Chiral Metasurfaces with Maximum Circular Dichroism Enabled by Out-of-Plane Plasmonic System

Chiral metasurfaces with pronounced reflective chiroptical responses have drawn extensive attention as they can offer great opportunities for various chirality-related applications. However, their fascinating potential are restrained by limited chiroptical responses, relatively complex design principle, and fabrication strategy. Herein, a concise and general design principle to develop out-of-plane reflective chiral metasurfaces, empowered with the maximum theoretical circular dichroism (CD), is theoretically proposed and experimentally demonstrated. The designed out-of-plane chiral metasurfaces operating in the terahertz (THz) region are flexibly fabricated via a simple, scalable, low-cost and lithography-free fabrication strategy by integrating a three-dimensional (3D) printing technique. Finally, the methodological stabilities and the strong chiroptical responses of proposed chiral metasurfaces are validated experimentally.

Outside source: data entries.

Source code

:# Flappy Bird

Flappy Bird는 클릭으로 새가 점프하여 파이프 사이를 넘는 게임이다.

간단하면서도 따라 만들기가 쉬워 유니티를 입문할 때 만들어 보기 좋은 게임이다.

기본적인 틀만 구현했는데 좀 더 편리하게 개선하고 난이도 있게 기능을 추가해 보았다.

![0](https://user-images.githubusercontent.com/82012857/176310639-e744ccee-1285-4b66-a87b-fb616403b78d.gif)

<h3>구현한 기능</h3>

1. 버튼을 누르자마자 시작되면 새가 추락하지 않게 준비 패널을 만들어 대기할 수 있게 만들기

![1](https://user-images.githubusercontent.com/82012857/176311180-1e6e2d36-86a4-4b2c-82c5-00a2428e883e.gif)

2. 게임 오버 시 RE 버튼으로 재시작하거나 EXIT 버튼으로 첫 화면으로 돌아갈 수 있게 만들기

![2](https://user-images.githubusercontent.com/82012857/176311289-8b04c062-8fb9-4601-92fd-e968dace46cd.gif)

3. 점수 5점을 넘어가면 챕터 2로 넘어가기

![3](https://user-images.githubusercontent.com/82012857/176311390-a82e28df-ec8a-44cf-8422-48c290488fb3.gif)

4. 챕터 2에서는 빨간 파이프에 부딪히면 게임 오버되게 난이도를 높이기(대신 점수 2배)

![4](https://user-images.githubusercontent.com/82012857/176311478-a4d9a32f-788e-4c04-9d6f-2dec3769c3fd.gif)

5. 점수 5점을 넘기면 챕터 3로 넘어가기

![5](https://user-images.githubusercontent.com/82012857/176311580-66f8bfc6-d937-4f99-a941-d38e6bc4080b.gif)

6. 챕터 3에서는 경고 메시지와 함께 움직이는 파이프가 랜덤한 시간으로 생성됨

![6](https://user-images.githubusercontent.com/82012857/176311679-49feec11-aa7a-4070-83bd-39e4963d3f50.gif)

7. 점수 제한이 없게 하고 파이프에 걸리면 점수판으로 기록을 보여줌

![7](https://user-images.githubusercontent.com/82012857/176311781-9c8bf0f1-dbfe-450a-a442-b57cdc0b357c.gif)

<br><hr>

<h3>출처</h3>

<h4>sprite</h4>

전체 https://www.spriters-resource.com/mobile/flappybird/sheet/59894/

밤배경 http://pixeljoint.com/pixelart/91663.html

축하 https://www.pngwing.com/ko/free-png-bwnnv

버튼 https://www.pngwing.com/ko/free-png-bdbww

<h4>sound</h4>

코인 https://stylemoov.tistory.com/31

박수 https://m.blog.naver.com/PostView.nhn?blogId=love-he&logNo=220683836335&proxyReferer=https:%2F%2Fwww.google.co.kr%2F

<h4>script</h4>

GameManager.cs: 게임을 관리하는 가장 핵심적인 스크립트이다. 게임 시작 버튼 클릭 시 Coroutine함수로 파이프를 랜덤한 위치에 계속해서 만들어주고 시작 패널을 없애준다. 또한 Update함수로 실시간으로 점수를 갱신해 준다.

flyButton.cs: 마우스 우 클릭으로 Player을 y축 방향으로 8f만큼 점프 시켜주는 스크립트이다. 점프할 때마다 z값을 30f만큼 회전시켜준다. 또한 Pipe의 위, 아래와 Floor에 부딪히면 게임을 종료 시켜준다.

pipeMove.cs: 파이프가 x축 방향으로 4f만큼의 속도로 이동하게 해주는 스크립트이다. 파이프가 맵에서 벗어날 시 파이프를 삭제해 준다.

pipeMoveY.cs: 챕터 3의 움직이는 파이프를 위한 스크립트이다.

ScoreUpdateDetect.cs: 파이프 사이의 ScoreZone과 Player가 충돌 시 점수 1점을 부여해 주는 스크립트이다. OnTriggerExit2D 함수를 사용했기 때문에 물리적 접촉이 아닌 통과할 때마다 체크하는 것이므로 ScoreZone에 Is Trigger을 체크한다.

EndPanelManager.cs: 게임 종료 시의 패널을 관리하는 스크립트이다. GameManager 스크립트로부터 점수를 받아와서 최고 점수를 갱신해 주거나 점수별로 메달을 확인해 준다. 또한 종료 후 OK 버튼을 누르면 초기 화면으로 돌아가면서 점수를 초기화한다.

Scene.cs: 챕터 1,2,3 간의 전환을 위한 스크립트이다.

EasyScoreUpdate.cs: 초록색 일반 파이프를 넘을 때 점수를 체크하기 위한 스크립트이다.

From the general design principle, simple fabrication strategy as well as maximum chiroptical responses of proposed reflective chiral metasurfaces, it can be envisaged that these findings may overcome the difficulties in design, optimization, and fabrication for reflective chiral metasurfaces and provide promising potentials for various chirality-related applications in emerging THz technologies, such as chiral sensing, imaging, spectroscopy and polarimetry.

Automated summary

A concise and general design principle is proposed to develop out-of-plane reflective chiral metasurfaces with maximum circular dichroism. The metasurfaces are fabricated using a simple and scalable three-dimensional printing technique. The experimental results validate the stability and strong chiroptical responses of the proposed metasurfaces. These findings have the potential to overcome the difficulties in design, optimization, and fabrication, and provide promising applications in emerging THz technologies.